Information shown section start
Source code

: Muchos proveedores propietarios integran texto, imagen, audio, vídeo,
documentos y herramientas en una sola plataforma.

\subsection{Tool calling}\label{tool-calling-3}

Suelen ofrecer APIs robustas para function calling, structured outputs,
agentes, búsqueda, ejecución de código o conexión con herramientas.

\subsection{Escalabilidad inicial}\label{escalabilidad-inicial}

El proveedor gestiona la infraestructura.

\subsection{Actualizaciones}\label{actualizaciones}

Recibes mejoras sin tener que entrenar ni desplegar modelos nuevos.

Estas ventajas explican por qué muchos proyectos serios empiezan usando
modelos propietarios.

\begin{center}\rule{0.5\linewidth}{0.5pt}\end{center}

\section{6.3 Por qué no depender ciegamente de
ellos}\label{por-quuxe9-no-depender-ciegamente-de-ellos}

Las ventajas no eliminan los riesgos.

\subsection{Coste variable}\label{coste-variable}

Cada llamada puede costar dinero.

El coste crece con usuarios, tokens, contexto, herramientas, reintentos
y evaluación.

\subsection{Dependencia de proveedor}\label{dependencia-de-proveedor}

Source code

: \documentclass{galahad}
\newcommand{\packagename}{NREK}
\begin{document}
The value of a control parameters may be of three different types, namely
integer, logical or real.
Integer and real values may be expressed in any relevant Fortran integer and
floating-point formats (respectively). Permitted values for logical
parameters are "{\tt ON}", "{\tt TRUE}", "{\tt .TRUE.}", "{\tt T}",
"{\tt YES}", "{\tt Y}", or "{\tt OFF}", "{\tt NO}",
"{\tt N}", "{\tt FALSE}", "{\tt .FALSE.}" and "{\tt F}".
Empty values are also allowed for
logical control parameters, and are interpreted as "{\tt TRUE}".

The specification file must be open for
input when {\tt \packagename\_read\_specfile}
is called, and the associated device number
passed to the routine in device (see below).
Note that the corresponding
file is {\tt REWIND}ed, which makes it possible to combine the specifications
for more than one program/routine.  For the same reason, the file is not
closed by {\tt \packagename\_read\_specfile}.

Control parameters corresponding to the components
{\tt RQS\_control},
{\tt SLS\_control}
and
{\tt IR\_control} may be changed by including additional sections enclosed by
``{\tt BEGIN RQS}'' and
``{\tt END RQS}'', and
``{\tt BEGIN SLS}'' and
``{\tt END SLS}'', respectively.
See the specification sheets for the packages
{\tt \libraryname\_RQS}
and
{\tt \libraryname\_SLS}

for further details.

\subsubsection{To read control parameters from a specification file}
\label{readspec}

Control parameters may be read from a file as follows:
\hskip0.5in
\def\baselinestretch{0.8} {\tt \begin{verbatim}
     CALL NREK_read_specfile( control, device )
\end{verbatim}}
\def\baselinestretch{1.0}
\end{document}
Information shown section end
## What is being asked
An exact copy of every record is needed; write it out in full.

## Finished exercise
Source code

: Muchos proveedores propietarios integran texto, imagen, audio, vídeo,
documentos y herramientas en una sola plataforma.

\subsection{Tool calling}\label{tool-calling-3}

Suelen ofrecer APIs robustas para function calling, structured outputs,
agentes, búsqueda, ejecución de código o conexión con herramientas.

\subsection{Escalabilidad inicial}\label{escalabilidad-inicial}

El proveedor gestiona la infraestructura.

\subsection{Actualizaciones}\label{actualizaciones}

Recibes mejoras sin tener que entrenar ni desplegar modelos nuevos.

Estas ventajas explican por qué muchos proyectos serios empiezan usando
modelos propietarios.

\begin{center}\rule{0.5\linewidth}{0.5pt}\end{center}

\section{6.3 Por qué no depender ciegamente de
ellos}\label{por-quuxe9-no-depender-ciegamente-de-ellos}

Las ventajas no eliminan los riesgos.

\subsection{Coste variable}\label{coste-variable}

Cada llamada puede costar dinero.

El coste crece con usuarios, tokens, contexto, herramientas, reintentos
y evaluación.

\subsection{Dependencia de proveedor}\label{dependencia-de-proveedor}

Source code

: \documentclass{galahad}
\newcommand{\packagename}{NREK}
\begin{document}
The value of a control parameters may be of three different types, namely
integer, logical or real.
Integer and real values may be expressed in any relevant Fortran integer and
floating-point formats (respectively). Permitted values for logical
parameters are "{\tt ON}", "{\tt TRUE}", "{\tt .TRUE.}", "{\tt T}",
"{\tt YES}", "{\tt Y}", or "{\tt OFF}", "{\tt NO}",
"{\tt N}", "{\tt FALSE}", "{\tt .FALSE.}" and "{\tt F}".
Empty values are also allowed for
logical control parameters, and are interpreted as "{\tt TRUE}".

The specification file must be open for
input when {\tt \packagename\_read\_specfile}
is called, and the associated device number
passed to the routine in device (see below).
Note that the corresponding
file is {\tt REWIND}ed, which makes it possible to combine the specifications
for more than one program/routine.  For the same reason, the file is not
closed by {\tt \packagename\_read\_specfile}.

Control parameters corresponding to the components
{\tt RQS\_control},
{\tt SLS\_control}
and
{\tt IR\_control} may be changed by including additional sections enclosed by
``{\tt BEGIN RQS}'' and
``{\tt END RQS}'', and
``{\tt BEGIN SLS}'' and
``{\tt END SLS}'', respectively.
See the specification sheets for the packages
{\tt \libraryname\_RQS}
and
{\tt \libraryname\_SLS}

for further details.

\subsubsection{To read control parameters from a specification file}
\label{readspec}

Control parameters may be read from a file as follows:
\hskip0.5in
\def\baselinestretch{0.8} {\tt \begin{verbatim}
     CALL NREK_read_specfile( control, device )
\end{verbatim}}
\def\baselinestretch{1.0}
\end{document}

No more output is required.